Exercise aim> The answer must consist of each line below that contains the string "image".

Data for processing>

· · · · ·

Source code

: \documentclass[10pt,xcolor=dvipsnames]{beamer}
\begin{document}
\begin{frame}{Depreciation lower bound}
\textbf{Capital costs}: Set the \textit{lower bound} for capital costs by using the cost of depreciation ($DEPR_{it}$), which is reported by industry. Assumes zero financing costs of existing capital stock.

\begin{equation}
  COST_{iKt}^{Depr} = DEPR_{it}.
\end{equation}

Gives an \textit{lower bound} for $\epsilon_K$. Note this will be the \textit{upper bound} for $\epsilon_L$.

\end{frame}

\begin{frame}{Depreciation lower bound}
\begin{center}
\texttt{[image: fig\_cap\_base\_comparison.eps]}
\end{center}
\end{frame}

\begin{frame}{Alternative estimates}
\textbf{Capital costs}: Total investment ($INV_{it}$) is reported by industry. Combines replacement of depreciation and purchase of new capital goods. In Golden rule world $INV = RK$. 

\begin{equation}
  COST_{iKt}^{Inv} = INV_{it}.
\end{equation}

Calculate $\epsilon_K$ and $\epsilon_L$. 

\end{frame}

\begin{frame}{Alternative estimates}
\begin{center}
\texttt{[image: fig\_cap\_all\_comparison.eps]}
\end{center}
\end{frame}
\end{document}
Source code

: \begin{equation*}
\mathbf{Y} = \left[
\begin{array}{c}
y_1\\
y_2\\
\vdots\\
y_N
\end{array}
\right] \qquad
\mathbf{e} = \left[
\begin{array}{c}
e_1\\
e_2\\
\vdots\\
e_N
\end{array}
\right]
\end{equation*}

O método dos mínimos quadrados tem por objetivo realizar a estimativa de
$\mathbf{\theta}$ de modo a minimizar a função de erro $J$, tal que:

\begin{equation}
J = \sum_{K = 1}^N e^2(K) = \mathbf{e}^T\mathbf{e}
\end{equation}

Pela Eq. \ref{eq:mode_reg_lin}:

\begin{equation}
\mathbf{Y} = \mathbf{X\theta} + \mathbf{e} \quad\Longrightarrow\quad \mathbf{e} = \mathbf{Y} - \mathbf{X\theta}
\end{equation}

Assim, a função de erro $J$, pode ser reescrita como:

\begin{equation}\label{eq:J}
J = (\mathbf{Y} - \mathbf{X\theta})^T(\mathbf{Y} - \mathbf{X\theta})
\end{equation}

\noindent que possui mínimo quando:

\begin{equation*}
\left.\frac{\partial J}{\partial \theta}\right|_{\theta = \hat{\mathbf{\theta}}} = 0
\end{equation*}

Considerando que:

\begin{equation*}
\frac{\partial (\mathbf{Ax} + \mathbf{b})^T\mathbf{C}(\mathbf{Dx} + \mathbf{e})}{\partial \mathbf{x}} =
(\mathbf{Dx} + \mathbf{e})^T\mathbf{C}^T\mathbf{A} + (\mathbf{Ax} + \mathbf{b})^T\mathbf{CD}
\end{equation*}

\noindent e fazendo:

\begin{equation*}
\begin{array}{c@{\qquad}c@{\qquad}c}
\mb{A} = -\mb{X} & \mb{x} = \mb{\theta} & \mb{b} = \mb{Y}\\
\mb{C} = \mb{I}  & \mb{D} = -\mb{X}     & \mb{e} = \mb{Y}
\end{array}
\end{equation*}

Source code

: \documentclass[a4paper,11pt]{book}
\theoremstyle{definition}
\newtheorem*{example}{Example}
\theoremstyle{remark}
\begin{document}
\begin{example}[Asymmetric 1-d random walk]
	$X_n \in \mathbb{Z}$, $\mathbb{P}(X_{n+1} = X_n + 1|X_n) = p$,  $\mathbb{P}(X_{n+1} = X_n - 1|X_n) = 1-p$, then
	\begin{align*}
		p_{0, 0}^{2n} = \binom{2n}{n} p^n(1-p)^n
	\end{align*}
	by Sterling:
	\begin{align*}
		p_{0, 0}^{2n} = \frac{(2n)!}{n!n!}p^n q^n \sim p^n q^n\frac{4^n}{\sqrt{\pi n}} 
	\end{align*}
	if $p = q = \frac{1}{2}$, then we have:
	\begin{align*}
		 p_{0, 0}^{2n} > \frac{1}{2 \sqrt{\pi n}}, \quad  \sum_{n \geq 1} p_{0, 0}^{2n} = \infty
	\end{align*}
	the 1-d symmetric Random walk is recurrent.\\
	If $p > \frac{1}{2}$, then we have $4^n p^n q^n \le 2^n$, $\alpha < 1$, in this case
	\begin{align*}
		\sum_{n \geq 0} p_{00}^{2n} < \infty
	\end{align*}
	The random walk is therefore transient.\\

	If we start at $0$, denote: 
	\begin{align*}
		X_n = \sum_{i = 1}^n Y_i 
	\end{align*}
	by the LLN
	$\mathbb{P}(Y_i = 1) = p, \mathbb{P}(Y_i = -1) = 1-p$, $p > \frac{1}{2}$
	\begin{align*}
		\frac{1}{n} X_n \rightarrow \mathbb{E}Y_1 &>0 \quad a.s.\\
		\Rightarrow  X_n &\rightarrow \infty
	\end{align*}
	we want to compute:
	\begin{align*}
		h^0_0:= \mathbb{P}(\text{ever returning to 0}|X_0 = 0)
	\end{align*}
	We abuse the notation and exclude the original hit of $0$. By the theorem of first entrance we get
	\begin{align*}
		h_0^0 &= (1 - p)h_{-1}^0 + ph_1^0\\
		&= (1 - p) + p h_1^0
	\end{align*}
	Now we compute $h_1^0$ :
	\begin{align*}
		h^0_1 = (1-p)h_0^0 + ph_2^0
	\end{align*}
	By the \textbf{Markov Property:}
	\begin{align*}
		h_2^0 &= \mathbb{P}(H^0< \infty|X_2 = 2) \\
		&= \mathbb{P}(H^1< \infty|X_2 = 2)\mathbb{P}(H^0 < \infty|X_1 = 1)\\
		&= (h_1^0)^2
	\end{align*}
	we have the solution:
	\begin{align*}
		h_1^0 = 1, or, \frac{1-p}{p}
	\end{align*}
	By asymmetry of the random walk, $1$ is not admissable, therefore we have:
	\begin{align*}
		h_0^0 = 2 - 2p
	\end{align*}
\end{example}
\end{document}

· · · · ·

Written solution>
\texttt{[image: fig\_cap\_base\_comparison.eps]}
\texttt{[image: fig\_cap\_all\_comparison.eps]}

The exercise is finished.